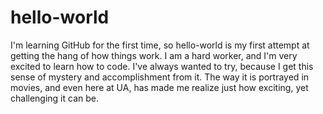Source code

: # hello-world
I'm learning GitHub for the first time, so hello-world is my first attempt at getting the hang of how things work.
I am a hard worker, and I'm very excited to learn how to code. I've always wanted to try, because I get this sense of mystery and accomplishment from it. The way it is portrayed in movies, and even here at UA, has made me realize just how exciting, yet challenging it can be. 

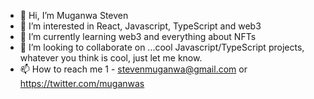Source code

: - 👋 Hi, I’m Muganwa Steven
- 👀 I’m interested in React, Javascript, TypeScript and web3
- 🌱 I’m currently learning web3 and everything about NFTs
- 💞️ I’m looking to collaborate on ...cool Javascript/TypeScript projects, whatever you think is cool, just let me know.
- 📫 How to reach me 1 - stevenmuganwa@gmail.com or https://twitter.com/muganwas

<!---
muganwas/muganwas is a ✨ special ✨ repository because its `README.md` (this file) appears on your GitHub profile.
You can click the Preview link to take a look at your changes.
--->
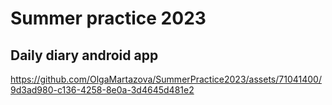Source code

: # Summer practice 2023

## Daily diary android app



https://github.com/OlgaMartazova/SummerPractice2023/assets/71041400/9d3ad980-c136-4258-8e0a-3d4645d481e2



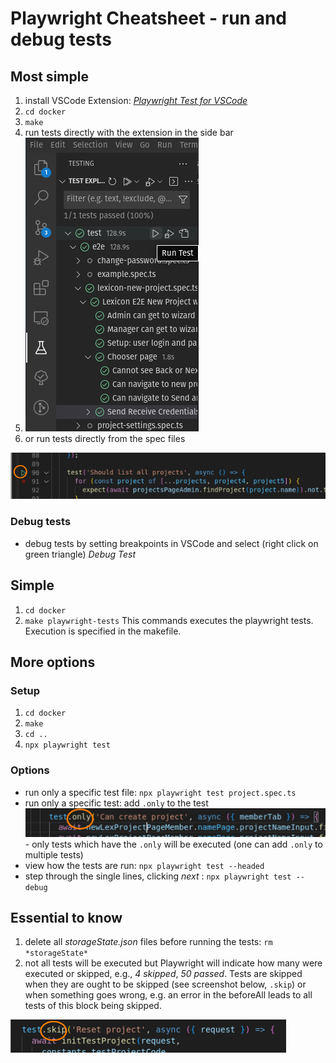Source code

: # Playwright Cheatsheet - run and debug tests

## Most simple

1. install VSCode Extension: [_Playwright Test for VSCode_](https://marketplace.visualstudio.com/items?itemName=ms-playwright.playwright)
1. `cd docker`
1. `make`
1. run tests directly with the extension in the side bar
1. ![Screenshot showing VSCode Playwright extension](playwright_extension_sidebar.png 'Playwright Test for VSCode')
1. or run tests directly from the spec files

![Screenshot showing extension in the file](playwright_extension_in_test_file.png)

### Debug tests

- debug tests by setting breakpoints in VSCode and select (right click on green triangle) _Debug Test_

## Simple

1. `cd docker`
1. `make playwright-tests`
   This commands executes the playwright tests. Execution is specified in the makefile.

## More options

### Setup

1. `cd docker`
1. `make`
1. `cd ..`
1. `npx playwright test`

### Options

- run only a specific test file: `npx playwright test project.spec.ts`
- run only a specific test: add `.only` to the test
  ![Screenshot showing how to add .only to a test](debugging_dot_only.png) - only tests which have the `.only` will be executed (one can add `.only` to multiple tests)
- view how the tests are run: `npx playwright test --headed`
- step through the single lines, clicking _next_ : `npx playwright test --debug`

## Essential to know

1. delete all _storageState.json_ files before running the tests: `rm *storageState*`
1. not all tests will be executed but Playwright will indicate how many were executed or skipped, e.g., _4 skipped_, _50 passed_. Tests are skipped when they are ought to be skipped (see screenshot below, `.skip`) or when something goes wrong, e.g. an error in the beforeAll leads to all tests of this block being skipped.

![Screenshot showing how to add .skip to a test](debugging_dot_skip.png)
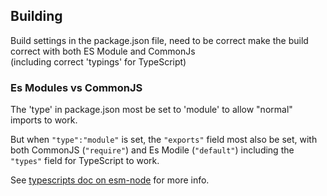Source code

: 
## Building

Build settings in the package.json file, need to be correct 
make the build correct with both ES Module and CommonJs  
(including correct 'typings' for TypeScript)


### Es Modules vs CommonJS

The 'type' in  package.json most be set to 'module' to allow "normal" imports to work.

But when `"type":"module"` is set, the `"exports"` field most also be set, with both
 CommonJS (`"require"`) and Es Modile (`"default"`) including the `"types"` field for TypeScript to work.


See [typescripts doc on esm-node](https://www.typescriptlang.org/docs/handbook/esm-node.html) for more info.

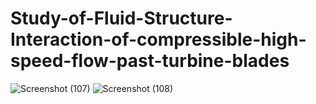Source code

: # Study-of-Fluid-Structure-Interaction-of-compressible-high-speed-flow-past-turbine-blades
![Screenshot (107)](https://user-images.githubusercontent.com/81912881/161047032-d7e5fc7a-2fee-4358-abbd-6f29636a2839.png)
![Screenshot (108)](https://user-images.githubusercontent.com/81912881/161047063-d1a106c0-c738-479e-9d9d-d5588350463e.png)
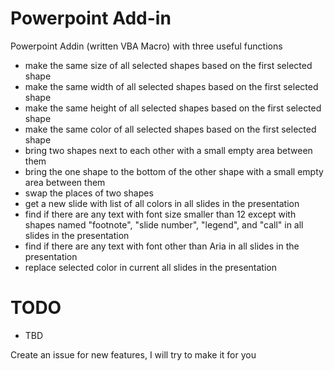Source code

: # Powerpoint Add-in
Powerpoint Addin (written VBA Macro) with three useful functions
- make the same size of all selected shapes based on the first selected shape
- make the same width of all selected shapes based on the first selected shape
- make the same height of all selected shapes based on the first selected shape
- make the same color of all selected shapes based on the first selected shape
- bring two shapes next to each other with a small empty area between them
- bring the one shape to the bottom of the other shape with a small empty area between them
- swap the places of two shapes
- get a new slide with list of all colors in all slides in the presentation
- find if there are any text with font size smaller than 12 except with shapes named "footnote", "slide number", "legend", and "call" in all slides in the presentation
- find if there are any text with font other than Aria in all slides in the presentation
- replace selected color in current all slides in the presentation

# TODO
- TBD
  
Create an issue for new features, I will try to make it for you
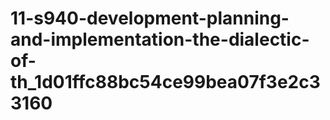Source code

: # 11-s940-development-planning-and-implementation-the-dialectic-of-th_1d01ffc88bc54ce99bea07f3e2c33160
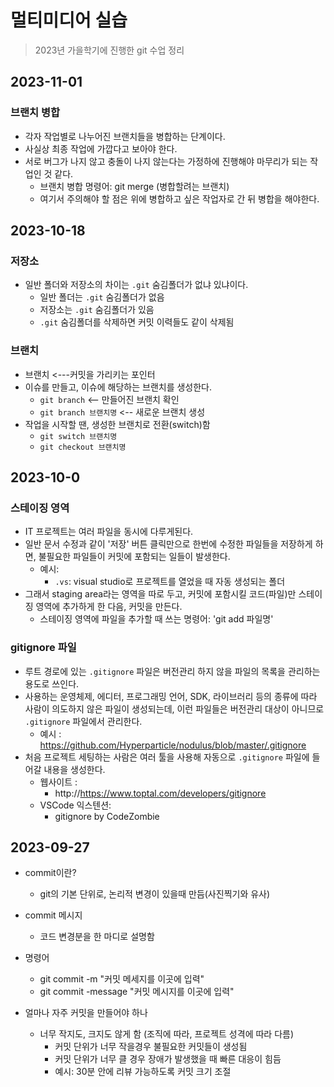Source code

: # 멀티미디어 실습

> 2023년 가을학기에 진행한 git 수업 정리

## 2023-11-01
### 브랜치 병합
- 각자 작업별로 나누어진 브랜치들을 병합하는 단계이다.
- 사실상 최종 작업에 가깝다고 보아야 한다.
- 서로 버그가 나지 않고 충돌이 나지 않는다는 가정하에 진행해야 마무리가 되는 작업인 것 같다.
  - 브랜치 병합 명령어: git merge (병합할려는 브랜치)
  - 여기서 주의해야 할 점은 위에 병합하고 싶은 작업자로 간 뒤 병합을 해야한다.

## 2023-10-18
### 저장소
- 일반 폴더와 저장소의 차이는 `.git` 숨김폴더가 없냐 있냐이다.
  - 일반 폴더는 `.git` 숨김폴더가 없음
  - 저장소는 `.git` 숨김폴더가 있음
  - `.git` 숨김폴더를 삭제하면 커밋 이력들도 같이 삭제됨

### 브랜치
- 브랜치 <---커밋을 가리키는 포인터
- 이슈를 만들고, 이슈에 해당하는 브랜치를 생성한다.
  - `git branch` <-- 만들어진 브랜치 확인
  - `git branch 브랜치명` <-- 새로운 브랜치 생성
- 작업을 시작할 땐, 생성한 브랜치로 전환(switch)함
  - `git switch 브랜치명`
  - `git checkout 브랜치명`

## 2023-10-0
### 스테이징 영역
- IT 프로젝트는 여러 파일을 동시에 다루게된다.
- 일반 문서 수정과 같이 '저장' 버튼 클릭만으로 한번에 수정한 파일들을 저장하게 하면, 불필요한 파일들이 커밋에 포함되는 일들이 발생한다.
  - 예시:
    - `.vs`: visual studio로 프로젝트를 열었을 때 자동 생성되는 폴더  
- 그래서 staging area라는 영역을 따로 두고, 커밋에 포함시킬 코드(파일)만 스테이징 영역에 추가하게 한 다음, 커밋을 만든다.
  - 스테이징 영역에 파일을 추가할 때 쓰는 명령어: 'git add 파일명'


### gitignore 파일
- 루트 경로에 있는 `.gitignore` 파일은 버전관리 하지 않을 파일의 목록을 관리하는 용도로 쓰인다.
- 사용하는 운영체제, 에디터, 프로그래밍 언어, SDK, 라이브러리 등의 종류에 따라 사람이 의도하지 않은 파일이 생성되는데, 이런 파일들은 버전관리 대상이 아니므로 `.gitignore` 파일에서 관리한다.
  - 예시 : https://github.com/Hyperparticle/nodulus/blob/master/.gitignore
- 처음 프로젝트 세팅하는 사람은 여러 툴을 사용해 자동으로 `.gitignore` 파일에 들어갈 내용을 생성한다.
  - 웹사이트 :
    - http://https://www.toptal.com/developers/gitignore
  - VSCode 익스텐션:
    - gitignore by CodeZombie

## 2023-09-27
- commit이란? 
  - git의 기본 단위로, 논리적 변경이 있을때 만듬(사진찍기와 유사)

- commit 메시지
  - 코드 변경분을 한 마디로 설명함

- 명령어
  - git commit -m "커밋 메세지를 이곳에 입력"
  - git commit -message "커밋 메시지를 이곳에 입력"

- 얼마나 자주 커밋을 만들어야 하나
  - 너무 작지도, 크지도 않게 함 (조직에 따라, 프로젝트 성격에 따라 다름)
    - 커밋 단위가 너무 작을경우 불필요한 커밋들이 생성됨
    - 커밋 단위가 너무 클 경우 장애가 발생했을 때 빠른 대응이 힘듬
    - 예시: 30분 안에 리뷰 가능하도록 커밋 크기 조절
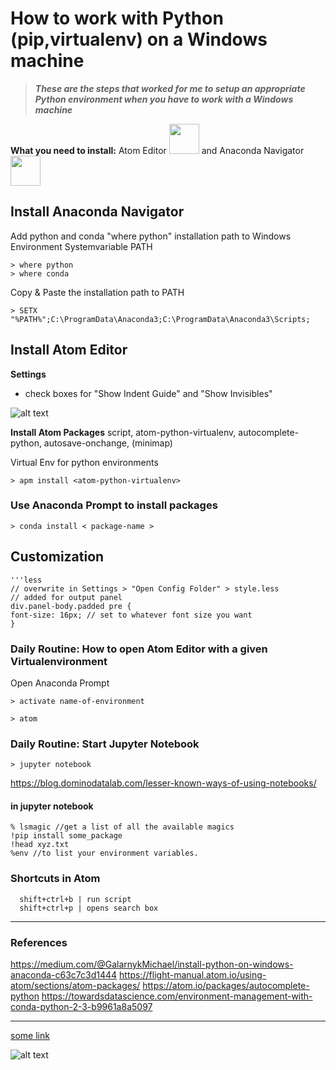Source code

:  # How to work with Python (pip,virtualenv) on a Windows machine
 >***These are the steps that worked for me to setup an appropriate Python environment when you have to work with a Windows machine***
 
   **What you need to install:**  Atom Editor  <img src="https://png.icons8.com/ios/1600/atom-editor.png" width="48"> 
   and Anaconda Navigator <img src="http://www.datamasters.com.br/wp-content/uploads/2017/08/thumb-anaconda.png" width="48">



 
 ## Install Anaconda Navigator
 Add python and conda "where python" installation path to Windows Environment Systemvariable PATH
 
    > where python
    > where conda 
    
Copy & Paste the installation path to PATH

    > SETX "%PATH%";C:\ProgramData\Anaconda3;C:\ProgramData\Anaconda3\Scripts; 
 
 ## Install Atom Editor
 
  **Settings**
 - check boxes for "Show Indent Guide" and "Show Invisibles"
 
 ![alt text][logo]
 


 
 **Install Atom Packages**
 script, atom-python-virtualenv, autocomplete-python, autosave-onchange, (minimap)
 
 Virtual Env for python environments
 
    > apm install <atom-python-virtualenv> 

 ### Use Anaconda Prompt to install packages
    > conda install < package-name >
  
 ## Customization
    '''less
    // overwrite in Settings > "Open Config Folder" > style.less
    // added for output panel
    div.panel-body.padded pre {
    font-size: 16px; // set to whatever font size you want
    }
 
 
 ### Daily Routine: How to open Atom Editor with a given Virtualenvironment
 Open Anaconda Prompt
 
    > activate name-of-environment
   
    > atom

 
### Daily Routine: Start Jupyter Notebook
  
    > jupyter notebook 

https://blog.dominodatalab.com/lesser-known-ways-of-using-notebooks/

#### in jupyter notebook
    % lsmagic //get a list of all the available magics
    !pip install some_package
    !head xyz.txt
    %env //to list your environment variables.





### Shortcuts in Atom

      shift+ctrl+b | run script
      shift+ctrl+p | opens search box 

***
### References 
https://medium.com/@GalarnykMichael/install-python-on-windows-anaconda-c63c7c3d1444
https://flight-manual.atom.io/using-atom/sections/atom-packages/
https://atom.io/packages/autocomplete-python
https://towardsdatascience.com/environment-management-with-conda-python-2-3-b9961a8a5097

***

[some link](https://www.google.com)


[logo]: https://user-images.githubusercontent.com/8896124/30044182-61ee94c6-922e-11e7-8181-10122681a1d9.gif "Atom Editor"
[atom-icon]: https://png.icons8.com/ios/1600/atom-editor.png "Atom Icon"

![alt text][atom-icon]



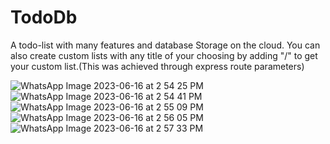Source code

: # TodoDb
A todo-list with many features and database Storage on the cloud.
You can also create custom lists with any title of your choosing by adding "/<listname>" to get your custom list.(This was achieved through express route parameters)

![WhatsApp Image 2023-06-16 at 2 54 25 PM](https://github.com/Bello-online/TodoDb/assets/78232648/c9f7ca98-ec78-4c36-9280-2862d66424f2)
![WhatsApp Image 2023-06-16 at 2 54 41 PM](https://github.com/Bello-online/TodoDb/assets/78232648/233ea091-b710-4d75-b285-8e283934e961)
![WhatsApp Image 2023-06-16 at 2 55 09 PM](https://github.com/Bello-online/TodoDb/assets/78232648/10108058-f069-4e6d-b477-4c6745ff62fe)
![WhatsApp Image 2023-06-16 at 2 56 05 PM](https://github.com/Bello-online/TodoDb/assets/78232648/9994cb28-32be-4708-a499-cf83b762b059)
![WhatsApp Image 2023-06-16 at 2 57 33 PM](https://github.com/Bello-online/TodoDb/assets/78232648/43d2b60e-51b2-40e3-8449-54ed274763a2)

-----

TASK TO CARRY OUT - Print exactly, with no pictures, the lines above from the one that holds "muganwas/muganwas is a" through the one that holds "## Most simple", both of them included.

EXERCISE ANSWER -
muganwas/muganwas is a ✨ special ✨ repository because its `README.md` (this file) appears on your GitHub profile.
You can click the Preview link to take a look at your changes.
--->
Source code

: # Summer practice 2023

## Daily diary android app



https://github.com/OlgaMartazova/SummerPractice2023/assets/71041400/9d3ad980-c136-4258-8e0a-3d4645d481e2



Source code

: # Playwright Cheatsheet - run and debug tests

## Most simple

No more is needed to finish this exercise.